Forum Moderators: rogerd
I mean, we really don't want to attract forum spammers but rewarding long term posters with links in their sigs would only seem fair - comments welcome.
Nevertheless, static-looking URLs are nice and might improve your site's performance in other SEs. Even Google seems to like static URLs somewhat better.
Snitz's URLs don't look too messy for dynamic pages, but you could probably employ something like ISAPI Rewrite to get rid of the query string.
When "http://www.example.com/forum.cgi" sits alone in the address bar, the page has a PR of 5; when "http://www.example.com/forum.cgi/" appears, the PR is zero.
My working explanation is that the generated pages take the PR of the straight cgi page, but that the toolbar software gets confused if you ask it a complicated question. Thus, in my case, the posts all have a PR of 5, but the toolbar can't work this out.
PR distribution seems to spread more evenly also with static urls, but as mentioned is the an anomoly with the toolbar getting confuse or less pr passed.
my .02.
Scott
I mean, we really don't want to attract forum spammers but rewarding long term posters with links in their sigs would only seem fair - comments welcome.
Nothing to report as yet - but due to Matt Cutts recent comments that "sig link are increasing becoming worth nothing"... I'm testing this to a near absolute.
In theory, for his statement to be absolutely true I would believe Google may have programmed discounted the sig file rather than simply looking for the unnatural external linking pattern created by multiple posts.
Another possibility is that multiple links from same site are "worth less"... e.g the first link counts full value (as whatever it was worth before), the second - less, third less even still and so on - possibility in a reverse logrithmic scale since Google PageRank is of similar logrithmic design.
The second possibility seems more reasonable - since in the same statement Matts Cutts suggested the "site wide links" (as per PageRank brokers) have a similar effect.
Nonetheless, (and not to be totally off topic) the reason I bring this up > if either is true the consideration for "rewarding long term posters" is likely under-productive.
"http://www.example.com/forum.cgi" denotes a file, called "forum.cgi".

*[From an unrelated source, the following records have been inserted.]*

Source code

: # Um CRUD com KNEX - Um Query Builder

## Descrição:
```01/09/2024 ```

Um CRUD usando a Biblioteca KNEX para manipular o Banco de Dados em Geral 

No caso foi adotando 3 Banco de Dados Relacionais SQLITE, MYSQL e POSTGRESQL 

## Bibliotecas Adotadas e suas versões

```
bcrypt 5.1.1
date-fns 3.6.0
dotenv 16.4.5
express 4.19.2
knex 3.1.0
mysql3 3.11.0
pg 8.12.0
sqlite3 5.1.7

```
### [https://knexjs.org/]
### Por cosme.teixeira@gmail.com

"http://www.example.com/forum.cgi/" denotes a directory, called "forum.cgi/", which *may* resolve to "http://www.example.com/forum.cgi/index.html", "http://www.example.com/forum.cgi/index.php", or nothing, depending on how you have configured your server.
So, it's no wonder that those two URLs have different PR.
Jim
no wonder that those two URLs have different PR
They don't have different PRs, but the toolbar reports different PRs - presumably for the reasons you state.
My point is that, to check the PR, you have to be careful what URL is showing in the address bar. You have to check using a URL that is unambiguously a page, otherwise you get an inaccurate result.